▶ **Exercise instructions**: Look for "label" in the records and copy every line that has it.

###

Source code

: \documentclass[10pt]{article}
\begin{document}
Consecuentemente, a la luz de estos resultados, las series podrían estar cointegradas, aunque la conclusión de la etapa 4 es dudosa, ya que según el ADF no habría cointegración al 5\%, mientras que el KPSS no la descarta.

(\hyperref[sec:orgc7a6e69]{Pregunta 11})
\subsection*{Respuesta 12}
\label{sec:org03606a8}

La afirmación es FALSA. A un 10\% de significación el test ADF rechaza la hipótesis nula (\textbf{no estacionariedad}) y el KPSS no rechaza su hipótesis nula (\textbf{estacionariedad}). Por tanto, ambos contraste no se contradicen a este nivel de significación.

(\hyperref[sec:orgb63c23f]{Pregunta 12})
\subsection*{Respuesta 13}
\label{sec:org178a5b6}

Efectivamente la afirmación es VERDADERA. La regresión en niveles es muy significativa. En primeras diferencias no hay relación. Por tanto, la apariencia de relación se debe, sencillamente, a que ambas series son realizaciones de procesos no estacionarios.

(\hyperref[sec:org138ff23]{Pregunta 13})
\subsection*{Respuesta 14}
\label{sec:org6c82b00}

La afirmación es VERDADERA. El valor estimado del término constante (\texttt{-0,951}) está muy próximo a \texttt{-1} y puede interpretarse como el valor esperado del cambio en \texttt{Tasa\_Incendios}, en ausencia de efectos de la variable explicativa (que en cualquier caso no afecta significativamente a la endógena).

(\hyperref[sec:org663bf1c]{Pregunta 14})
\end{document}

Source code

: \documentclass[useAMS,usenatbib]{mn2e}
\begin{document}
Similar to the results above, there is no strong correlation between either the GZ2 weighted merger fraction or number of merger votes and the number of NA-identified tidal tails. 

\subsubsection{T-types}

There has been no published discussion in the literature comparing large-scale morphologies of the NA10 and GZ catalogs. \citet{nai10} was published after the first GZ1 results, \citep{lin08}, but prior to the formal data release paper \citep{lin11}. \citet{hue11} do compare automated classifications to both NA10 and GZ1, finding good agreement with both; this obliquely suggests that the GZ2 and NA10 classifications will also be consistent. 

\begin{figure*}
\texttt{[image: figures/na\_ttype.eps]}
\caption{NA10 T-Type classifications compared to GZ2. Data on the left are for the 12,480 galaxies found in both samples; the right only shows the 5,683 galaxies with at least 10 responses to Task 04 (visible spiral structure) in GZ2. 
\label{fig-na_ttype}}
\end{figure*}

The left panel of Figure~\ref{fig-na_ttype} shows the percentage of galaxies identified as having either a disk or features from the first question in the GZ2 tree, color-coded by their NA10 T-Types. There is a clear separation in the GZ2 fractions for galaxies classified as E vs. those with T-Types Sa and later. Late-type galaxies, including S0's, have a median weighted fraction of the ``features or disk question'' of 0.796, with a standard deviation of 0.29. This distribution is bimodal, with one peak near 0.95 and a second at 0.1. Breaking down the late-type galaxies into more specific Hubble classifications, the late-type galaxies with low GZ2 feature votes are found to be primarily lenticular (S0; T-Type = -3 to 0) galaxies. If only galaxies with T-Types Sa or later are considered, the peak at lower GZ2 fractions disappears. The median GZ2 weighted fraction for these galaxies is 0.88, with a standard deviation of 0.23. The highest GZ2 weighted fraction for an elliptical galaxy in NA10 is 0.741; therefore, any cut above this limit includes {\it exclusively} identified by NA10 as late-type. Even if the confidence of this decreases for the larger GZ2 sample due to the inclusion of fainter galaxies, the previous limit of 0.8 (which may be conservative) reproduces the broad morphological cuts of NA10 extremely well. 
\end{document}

###

▶ **Result for this exercise**:
\label{sec:org03606a8}
\label{sec:org178a5b6}
\label{sec:org6c82b00}
\label{fig-na_ttype}}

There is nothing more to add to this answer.